** DATA SHOWN follows **

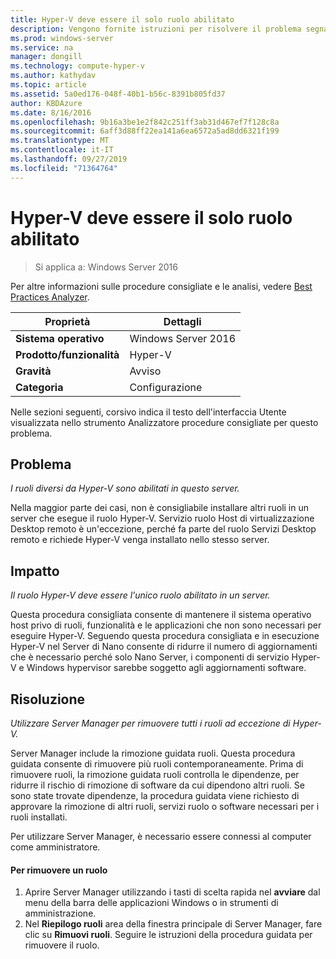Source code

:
 ```yaml
---
title: Hyper-V deve essere il solo ruolo abilitato
description: Vengono fornite istruzioni per risolvere il problema segnalato da questa regola di Best Practices Analyzer.
ms.prod: windows-server
ms.service: na
manager: dongill
ms.technology: compute-hyper-v
ms.author: kathydav
ms.topic: article
ms.assetid: 5a0ed176-048f-40b1-b56c-8391b805fd37
author: KBDAzure
ms.date: 8/16/2016
ms.openlocfilehash: 9b16a3be1e2f842c251ff3ab31d467ef7f128c8a
ms.sourcegitcommit: 6aff3d88ff22ea141a6ea6572a5ad8dd6321f199
ms.translationtype: MT
ms.contentlocale: it-IT
ms.lasthandoff: 09/27/2019
ms.locfileid: "71364764"
---
```

# <a name="hyper-v-should-be-the-only-enabled-role"></a>Hyper-V deve essere il solo ruolo abilitato

>Si applica a: Windows Server 2016

Per altre informazioni sulle procedure consigliate e le analisi, vedere [Best Practices Analyzer](https://go.microsoft.com/fwlink/?LinkId=122786).  
  
|Proprietà|Dettagli|  
|-|-|  
|**Sistema operativo**|Windows Server 2016|  
|**Prodotto/funzionalità**|Hyper-V|  
|**Gravità**|Avviso|  
|**Categoria**|Configurazione|  
  
Nelle sezioni seguenti, corsivo indica il testo dell'interfaccia Utente visualizzata nello strumento Analizzatore procedure consigliate per questo problema.  
  
## <a name="issue"></a>Problema  
  
*I ruoli diversi da Hyper-V sono abilitati in questo server.*  
  
Nella maggior parte dei casi, non è consigliabile installare altri ruoli in un server che esegue il ruolo Hyper-V. Servizio ruolo Host di virtualizzazione Desktop remoto è un'eccezione, perché fa parte del ruolo Servizi Desktop remoto e richiede Hyper-V venga installato nello stesso server.  
  
## <a name="impact"></a>Impatto  
  
*Il ruolo Hyper-V deve essere l'unico ruolo abilitato in un server.*  
  
Questa procedura consigliata consente di mantenere il sistema operativo host privo di ruoli, funzionalità e le applicazioni che non sono necessari per eseguire Hyper-V. Seguendo questa procedura consigliata e in esecuzione Hyper-V nel Server di Nano consente di ridurre il numero di aggiornamenti che è necessario perché solo Nano Server, i componenti di servizio Hyper-V e Windows hypervisor sarebbe soggetto agli aggiornamenti software.  
  
## <a name="resolution"></a>Risoluzione  
  
*Utilizzare Server Manager per rimuovere tutti i ruoli ad eccezione di Hyper-V.*  
  
Server Manager include la rimozione guidata ruoli. Questa procedura guidata consente di rimuovere più ruoli contemporaneamente. Prima di rimuovere ruoli, la rimozione guidata ruoli controlla le dipendenze, per ridurre il rischio di rimozione di software da cui dipendono altri ruoli. Se sono state trovate dipendenze, la procedura guidata viene richiesto di approvare la rimozione di altri ruoli, servizi ruolo o software necessari per i ruoli installati.   
  
Per utilizzare Server Manager, è necessario essere connessi al computer come amministratore.  
  
#### <a name="to-remove-a-role"></a>Per rimuovere un ruolo  
  
1.  Aprire Server Manager utilizzando i tasti di scelta rapida nel **avviare** dal menu della barra delle applicazioni Windows o in strumenti di amministrazione.  
2.   Nel **Riepilogo ruoli** area della finestra principale di Server Manager, fare clic su **Rimuovi ruoli**. Seguire le istruzioni della procedura guidata per rimuovere il ruolo.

** End of DATA SHOWN **

» **THE PROBLEM**
Repeat the records word for word and drop any pictures.

» **WRITTEN SOLUTION**
Source code

:
 ```yaml
---
title: Hyper-V deve essere il solo ruolo abilitato
description: Vengono fornite istruzioni per risolvere il problema segnalato da questa regola di Best Practices Analyzer.
ms.prod: windows-server
ms.service: na
manager: dongill
ms.technology: compute-hyper-v
ms.author: kathydav
ms.topic: article
ms.assetid: 5a0ed176-048f-40b1-b56c-8391b805fd37
author: KBDAzure
ms.date: 8/16/2016
ms.openlocfilehash: 9b16a3be1e2f842c251ff3ab31d467ef7f128c8a
ms.sourcegitcommit: 6aff3d88ff22ea141a6ea6572a5ad8dd6321f199
ms.translationtype: MT
ms.contentlocale: it-IT
ms.lasthandoff: 09/27/2019
ms.locfileid: "71364764"
---
```

# <a name="hyper-v-should-be-the-only-enabled-role"></a>Hyper-V deve essere il solo ruolo abilitato

>Si applica a: Windows Server 2016

Per altre informazioni sulle procedure consigliate e le analisi, vedere [Best Practices Analyzer](https://go.microsoft.com/fwlink/?LinkId=122786).  
  
|Proprietà|Dettagli|  
|-|-|  
|**Sistema operativo**|Windows Server 2016|  
|**Prodotto/funzionalità**|Hyper-V|  
|**Gravità**|Avviso|  
|**Categoria**|Configurazione|  
  
Nelle sezioni seguenti, corsivo indica il testo dell'interfaccia Utente visualizzata nello strumento Analizzatore procedure consigliate per questo problema.  
  
## <a name="issue"></a>Problema  
  
*I ruoli diversi da Hyper-V sono abilitati in questo server.*  
  
Nella maggior parte dei casi, non è consigliabile installare altri ruoli in un server che esegue il ruolo Hyper-V. Servizio ruolo Host di virtualizzazione Desktop remoto è un'eccezione, perché fa parte del ruolo Servizi Desktop remoto e richiede Hyper-V venga installato nello stesso server.  
  
## <a name="impact"></a>Impatto  
  
*Il ruolo Hyper-V deve essere l'unico ruolo abilitato in un server.*  
  
Questa procedura consigliata consente di mantenere il sistema operativo host privo di ruoli, funzionalità e le applicazioni che non sono necessari per eseguire Hyper-V. Seguendo questa procedura consigliata e in esecuzione Hyper-V nel Server di Nano consente di ridurre il numero di aggiornamenti che è necessario perché solo Nano Server, i componenti di servizio Hyper-V e Windows hypervisor sarebbe soggetto agli aggiornamenti software.  
  
## <a name="resolution"></a>Risoluzione  
  
*Utilizzare Server Manager per rimuovere tutti i ruoli ad eccezione di Hyper-V.*  
  
Server Manager include la rimozione guidata ruoli. Questa procedura guidata consente di rimuovere più ruoli contemporaneamente. Prima di rimuovere ruoli, la rimozione guidata ruoli controlla le dipendenze, per ridurre il rischio di rimozione di software da cui dipendono altri ruoli. Se sono state trovate dipendenze, la procedura guidata viene richiesto di approvare la rimozione di altri ruoli, servizi ruolo o software necessari per i ruoli installati.   
  
Per utilizzare Server Manager, è necessario essere connessi al computer come amministratore.  
  
#### <a name="to-remove-a-role"></a>Per rimuovere un ruolo  
  
1.  Aprire Server Manager utilizzando i tasti di scelta rapida nel **avviare** dal menu della barra delle applicazioni Windows o in strumenti di amministrazione.  
2.   Nel **Riepilogo ruoli** area della finestra principale di Server Manager, fare clic su **Rimuovi ruoli**. Seguire le istruzioni della procedura guidata per rimuovere il ruolo.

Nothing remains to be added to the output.